The great glyph on the floor ignited with a sickly, purple light. The shard of shadow in the center began to pulse violently, and from it, a thick, black, oily substance—the Malignance, the pure, liquid essence of Ganondorf's sealed hatred—began to seep and flow outwards, pooling within the channels of the glyph.
"You have sworn your lives to a fading light," Asmodeus addressed the captive knights, his voice a silken, venomous whisper. "You have placed your faith in a fragile kingdom and a silent goddess. Your hope is a disease. Allow me to offer you the cure."
The Malignance surged. It flowed from the glyph and up the pillars, coiling around the knights' armored legs like living serpents of shadow. They roared in defiance, straining against their chains, their prayers and curses echoing uselessly. The shadow did not attack their bodies. It sank into them.

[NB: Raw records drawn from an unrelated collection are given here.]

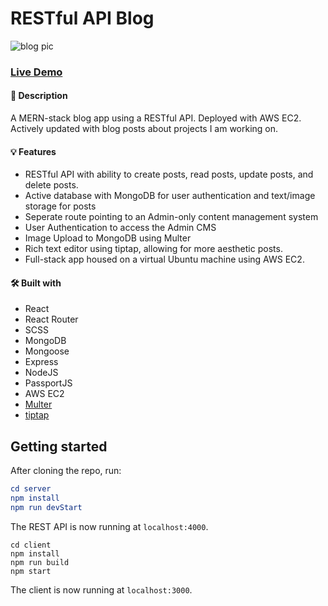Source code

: # RESTful API Blog
![blog pic](https://www.stanislavkukhniy.com/static/media/blog-screenshot.896a0f8d.png)

### [Live Demo](http://18.234.147.248/)

#### 📝 Description
A MERN-stack blog app using a RESTful API. Deployed with AWS EC2. Actively updated with blog posts about projects I am working on.

#### 💡 Features
* RESTful API with ability to create posts, read posts, update posts, and delete posts. 
* Active database with MongoDB for user authentication and text/image storage for posts
* Seperate route pointing to an Admin-only content management system
* User Authentication to access the Admin CMS
* Image Upload to MongoDB using Multer
* Rich text editor using tiptap, allowing for more aesthetic posts.
* Full-stack app housed on a virtual Ubuntu machine using AWS EC2. 

#### 🛠️ Built with 
 * React
 * React Router
 * SCSS
 * MongoDB
 * Mongoose
 * Express
 * NodeJS
 * PassportJS
 * AWS EC2
 * [Multer](https://www.npmjs.com/package/multer)
 * [tiptap](https://tiptap.dev/)
 
 
## Getting started

After cloning the repo, run:

```elm
cd server
npm install
npm run devStart
```

The REST API is now running at `localhost:4000`.

```
cd client
npm install
npm run build
npm start
```

The client is now running at `localhost:3000`.
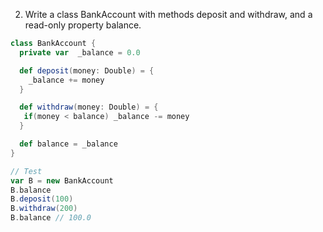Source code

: 2. Write a class BankAccount with methods deposit and withdraw, and a read-only property balance.

```scala
class BankAccount {
  private var  _balance = 0.0

  def deposit(money: Double) = {
    _balance += money
  }

  def withdraw(money: Double) = {
   if(money < balance) _balance -= money
  }

  def balance = _balance
}

// Test
var B = new BankAccount
B.balance
B.deposit(100)
B.withdraw(200)
B.balance // 100.0

```
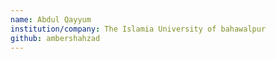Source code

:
 ```yaml
---
name: Abdul Qayyum
institution/company: The Islamia University of bahawalpur
github: ambershahzad
---
```

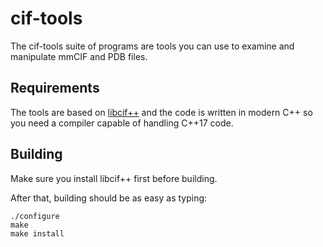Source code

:cif-tools
=========

The cif-tools suite of programs are tools you can use to examine
and manipulate mmCIF and PDB files.

Requirements
------------

The tools are based on [libcif++](https://github.com/PDB-REDO/libcifpp)
and the code is written in modern C++ so you need a compiler capable
of handling C++17 code.

Building
--------

Make sure you install libcif++ first before building.

After that, building should be as easy as typing:

```
./configure
make
make install
```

It was a violation of the soul. The knights convulsed, their screams of defiance turning into shrieks of unimaginable agony. The shadow was not just possessing them; it was devouring them from the inside out. It consumed their memories of sunlight, of camaraderie, of love. It feasted on their loyalty, their honor, their hope. And in the void it left behind, it planted a single, perfect seed: a cold, disciplined, and absolute devotion to the Great King of Evil.
The transformation was horrific. Their gleaming steel armor, bearing the proud crest of Hyrule, began to corrode and darken, twisting into jagged, menacing shapes as if it too were in agony. The Royal Crest, the symbol of the Triforce, bled away, replaced by the blazing, single eye of Ganondorf's sigil. A cold, red light ignited within their helmets, the defiant fire in their eyes extinguished and replaced by the empty, malevolent glow of the corrupted.

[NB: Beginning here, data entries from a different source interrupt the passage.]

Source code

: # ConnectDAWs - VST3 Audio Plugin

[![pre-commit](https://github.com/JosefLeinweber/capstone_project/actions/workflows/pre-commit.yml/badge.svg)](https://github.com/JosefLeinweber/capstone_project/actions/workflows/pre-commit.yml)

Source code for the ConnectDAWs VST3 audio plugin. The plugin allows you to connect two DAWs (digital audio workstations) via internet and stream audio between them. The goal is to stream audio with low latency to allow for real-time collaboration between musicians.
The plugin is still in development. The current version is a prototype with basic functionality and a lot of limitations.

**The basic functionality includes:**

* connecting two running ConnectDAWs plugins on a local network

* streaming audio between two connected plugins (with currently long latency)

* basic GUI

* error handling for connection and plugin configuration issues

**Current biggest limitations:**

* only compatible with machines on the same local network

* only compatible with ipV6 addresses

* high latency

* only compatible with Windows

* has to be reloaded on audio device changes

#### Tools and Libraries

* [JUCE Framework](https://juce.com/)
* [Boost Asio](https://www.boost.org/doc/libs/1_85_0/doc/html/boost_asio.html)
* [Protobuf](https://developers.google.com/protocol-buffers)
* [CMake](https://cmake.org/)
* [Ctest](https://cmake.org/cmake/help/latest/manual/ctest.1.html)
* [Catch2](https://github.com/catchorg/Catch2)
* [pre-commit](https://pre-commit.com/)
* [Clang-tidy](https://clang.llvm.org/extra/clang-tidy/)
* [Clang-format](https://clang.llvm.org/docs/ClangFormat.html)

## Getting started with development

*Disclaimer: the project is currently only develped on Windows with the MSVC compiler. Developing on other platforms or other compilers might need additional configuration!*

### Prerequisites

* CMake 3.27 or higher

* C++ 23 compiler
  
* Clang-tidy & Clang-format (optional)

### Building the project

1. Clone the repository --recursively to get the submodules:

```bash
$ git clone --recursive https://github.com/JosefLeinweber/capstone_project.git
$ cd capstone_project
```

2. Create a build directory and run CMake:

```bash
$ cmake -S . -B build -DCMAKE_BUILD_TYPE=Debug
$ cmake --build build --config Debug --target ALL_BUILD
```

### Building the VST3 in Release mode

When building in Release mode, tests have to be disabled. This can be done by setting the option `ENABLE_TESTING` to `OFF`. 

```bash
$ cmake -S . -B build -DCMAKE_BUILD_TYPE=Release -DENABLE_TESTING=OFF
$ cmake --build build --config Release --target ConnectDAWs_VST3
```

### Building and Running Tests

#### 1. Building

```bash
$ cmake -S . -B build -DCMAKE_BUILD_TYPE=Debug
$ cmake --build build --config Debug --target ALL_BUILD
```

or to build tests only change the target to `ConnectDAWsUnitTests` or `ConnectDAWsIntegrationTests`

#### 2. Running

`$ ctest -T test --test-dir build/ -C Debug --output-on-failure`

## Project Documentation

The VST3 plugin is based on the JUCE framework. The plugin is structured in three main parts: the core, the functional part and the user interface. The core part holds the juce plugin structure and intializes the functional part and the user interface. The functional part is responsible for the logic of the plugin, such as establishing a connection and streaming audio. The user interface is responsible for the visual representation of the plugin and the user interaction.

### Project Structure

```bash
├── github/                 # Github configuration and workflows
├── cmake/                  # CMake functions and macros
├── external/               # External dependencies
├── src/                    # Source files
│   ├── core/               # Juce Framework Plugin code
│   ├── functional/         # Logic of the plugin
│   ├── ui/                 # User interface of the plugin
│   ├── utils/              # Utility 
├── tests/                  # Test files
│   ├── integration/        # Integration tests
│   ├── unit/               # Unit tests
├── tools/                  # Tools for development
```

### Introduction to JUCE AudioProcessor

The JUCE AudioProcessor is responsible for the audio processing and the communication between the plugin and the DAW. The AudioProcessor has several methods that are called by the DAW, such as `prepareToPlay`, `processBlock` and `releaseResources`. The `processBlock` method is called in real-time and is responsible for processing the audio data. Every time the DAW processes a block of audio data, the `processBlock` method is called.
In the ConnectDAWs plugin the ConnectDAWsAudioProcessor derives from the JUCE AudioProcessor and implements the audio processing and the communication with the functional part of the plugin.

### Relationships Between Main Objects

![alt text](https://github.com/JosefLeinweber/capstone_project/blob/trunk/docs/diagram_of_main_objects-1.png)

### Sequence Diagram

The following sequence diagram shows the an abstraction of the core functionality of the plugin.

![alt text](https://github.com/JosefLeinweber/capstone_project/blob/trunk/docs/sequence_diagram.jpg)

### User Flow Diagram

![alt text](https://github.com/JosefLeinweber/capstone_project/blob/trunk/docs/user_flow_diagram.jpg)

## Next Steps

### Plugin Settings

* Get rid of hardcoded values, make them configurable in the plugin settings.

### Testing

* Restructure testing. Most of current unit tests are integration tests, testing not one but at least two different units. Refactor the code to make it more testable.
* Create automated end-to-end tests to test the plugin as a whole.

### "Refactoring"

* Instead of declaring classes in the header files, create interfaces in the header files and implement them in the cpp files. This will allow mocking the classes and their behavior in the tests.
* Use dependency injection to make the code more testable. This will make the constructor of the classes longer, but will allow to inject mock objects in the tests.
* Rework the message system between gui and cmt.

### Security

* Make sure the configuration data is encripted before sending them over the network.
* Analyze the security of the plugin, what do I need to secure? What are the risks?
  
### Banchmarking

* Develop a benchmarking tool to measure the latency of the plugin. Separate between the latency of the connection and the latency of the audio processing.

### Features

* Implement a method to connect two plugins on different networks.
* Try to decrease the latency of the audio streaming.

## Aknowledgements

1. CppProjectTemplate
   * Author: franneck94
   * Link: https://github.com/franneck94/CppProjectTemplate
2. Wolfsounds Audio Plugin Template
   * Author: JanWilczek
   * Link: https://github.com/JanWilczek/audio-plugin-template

One by one, their screams ceased. They fell silent, their bodies hanging limp in their chains for a long, terrible moment. Then, as one, they raised their heads. They were no longer Hylian knights. They were something new. Something terrible.
Asmodeus made a sharp gesture, and their chains dissolved into black smoke. They stepped down from the pillars, their movements no longer human. They moved with a perfect, synchronized, and silent discipline, the fluid grace of a warrior fused with the cold emptiness of the grave. They were the ultimate perversion of a knight: all of the skill, none of the honor.

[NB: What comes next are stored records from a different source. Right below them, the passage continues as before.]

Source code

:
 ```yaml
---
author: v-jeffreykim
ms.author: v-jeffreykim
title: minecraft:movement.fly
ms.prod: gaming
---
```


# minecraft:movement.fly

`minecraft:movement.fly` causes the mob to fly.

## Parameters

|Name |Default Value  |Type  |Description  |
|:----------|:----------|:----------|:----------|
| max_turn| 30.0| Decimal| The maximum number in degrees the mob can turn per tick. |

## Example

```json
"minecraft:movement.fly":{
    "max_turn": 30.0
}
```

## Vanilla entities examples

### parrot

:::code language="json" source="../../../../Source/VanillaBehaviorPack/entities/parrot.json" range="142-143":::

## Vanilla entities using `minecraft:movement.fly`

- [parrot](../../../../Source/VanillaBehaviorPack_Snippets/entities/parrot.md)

The demon lord looked upon his creation with an artist's profound satisfaction. He had his elite legion. The Gloom Knights.
He strode to the largest and strongest of them, the one who had been their captain. "You have no name but your duty," Asmodeus purred. "You have no desire but the Master's will. You have no purpose but to create sorrow."
The Gloom Knight captain knelt, its red eyes fixed on Asmodeus, but its loyalty directed far beyond him. "We live to serve the Great King," its voice rasped, a sound of rust and ruin.
The Herald of the Seal gave a slow, silent nod of approval before fading back into the shadows. The Master was pleased.
Asmodeus smiled, a slow, cruel curving of his lips. His boredom was a distant memory, replaced by the thrilling anticipation of the masterpiece to come. He raised a hand, and the very air in the Chamber of Unmaking tore open, revealing a swirling, shadowy portal. On the other side, a dark, moonlit forest of the mortal realm could be seen—the remote hills just a day's march from the Ordona Province.
"Go," Asmodeus commanded, his voice a final, damning judgment on the unsuspecting village. "Begin the unmaking. Leave no stone upon a stone. Leave no soul untouched by the Master's gift of despair."
Without a sound, the Gloom Knight captain rose, drew its now-blackened sword, and marched into the portal. In perfect, silent formation, the rest of the legion followed, their red eyes glowing as they passed from the twilight of the Umbral Court into the world of the living.